J’accuse, je m’excuse.

by lucas dewaele

Donderdag is per definitie een weekdag, eentje waarop je hoopt dat alle Belgische voetbalclubs uit hun Europese A, B- of Championscups gegooid zijn. Kwestie van de ochtendlijke treinprietpraat beperkt te houden tot bepaalde, even onnuttige nieuwtjes. Nieuwtjes waarbij ik gefocust kan blijven op wat echt telt : de boeken van de Sint-Lukas-bib droog houden, wandelend in de Aarschotstraat.

Even halt houden.

Vandaag hou ik even een halte bij het gehypete oeuvre van Bieke Depoorter. Een ademstop.

Tilde, een verademing.

Het spijt mij dat ik dit werk vroegtijdig als dusdanig bestempel en ja, ik besprenkel mezelf met vlagen van jaloezie, onderweg naar de galerie . Zo pril en al een eigen plekje op een ademtocht van de Avenue Louise, inclusief een Lannoo-drukwerk, slechte wijn en vriendelijke Franstaligen.

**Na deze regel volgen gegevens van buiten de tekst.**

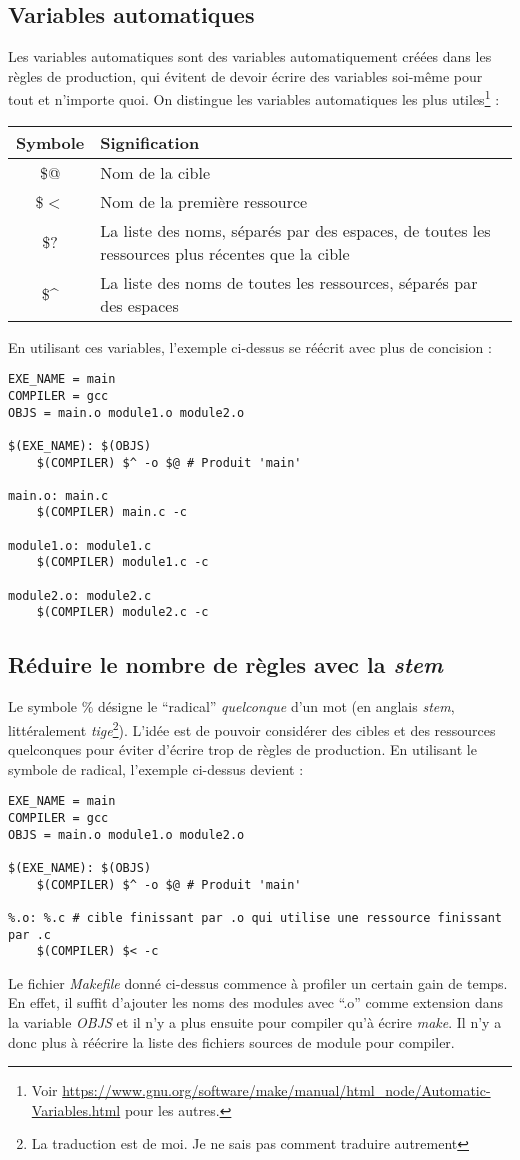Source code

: \documentclass[../../../main.tex]{subfiles}
\begin{document}
\subsection{Variables automatiques}
Les variables automatiques sont des variables automatiquement créées dans les règles de production, qui évitent de devoir écrire des variables soi-même pour tout et n'importe quoi. On distingue les variables automatiques les plus utiles\footnote{Voir \url{https://www.gnu.org/software/make/manual/html_node/Automatic-Variables.html} pour les autres.} :
\begin{center}
\begin{tabular}{c|l}
Symbole & Signification \\
\hline
\$@ & Nom de la cible \\
\$$<$ & Nom de la première ressource \\
\$? & La liste des noms, séparés par des espaces, de toutes les ressources plus récentes que la cible \\
\$\^ & La liste des noms de toutes les ressources, séparés par des espaces
\end{tabular}
\end{center}
En utilisant ces variables, l'exemple ci-dessus se réécrit avec plus de concision :
\begin{verbatim}
EXE_NAME = main
COMPILER = gcc
OBJS = main.o module1.o module2.o

$(EXE_NAME): $(OBJS)
	$(COMPILER) $^ -o $@ # Produit 'main'

main.o: main.c
	$(COMPILER) main.c -c

module1.o: module1.c
	$(COMPILER) module1.c -c

module2.o: module2.c
	$(COMPILER) module2.c -c
\end{verbatim}
\subsection{Réduire le nombre de règles avec la \textit{stem}}
Le symbole \% désigne le ``radical'' \textit{quelconque} d'un mot (en anglais \textit{stem}, littéralement \textit{tige}\footnote{La traduction est de moi. Je ne sais pas comment traduire autrement}). L'idée est de pouvoir considérer des cibles et des ressources quelconques pour éviter d'écrire trop de règles de production. En utilisant le symbole de radical, l'exemple ci-dessus devient :
\begin{verbatim}
EXE_NAME = main
COMPILER = gcc
OBJS = main.o module1.o module2.o

$(EXE_NAME): $(OBJS)
	$(COMPILER) $^ -o $@ # Produit 'main'

%.o: %.c # cible finissant par .o qui utilise une ressource finissant par .c
	$(COMPILER) $< -c
\end{verbatim}
Le fichier \textit{Makefile} donné ci-dessus commence à profiler un certain gain de temps. En effet, il suffit d'ajouter les noms des modules avec ``.o'' comme extension dans la variable \textit{OBJS} et il n'y a plus ensuite pour compiler qu'à écrire \textit{make}. Il n'y a donc plus à réécrire la liste des fichiers sources de module pour compiler.
\end{document}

Ik kijk er rond en rond en begin mijn vooroordelen te onderbouwen. Kijk, dit is echt niet goed en ik weet dat je nu technisch weerwerk verwacht. In de zin van “heb je die ruis gezien, die onscherpte, die prijslijst? Vragen voor een slechtziende, die het barietpapier nog net kan onderscheiden van het behang. En dus bekruipt mij onverbloemd de oprisping : waar staat dit werk zonder de air- en mediaplay, die toch al een tijdje aanhoudt? Kom, zeg het.

De pechstroom droogt niet op: vandaag net onderricht genoten in het benaderen van de ruimte, als plek waarbinnen foto’s hun habitat of hun refuge kunnen vinden. Nagedacht, geluisterd naar  tentoonstellingsarchitect Guy Châtel, teksten rond het functioneren van beelden in de ruimte (Olivier Lugon) ontleed. En niets, echt niets vond ik toegepast in de galerie Ikono, tenzij het feit dat beelden inhoudelijk leeg waren en evenmin beleefd konden worden in de krappe ruimte. De toets van de neutrale blik, eigentijdse documentaire research vanuit een genagelde visie?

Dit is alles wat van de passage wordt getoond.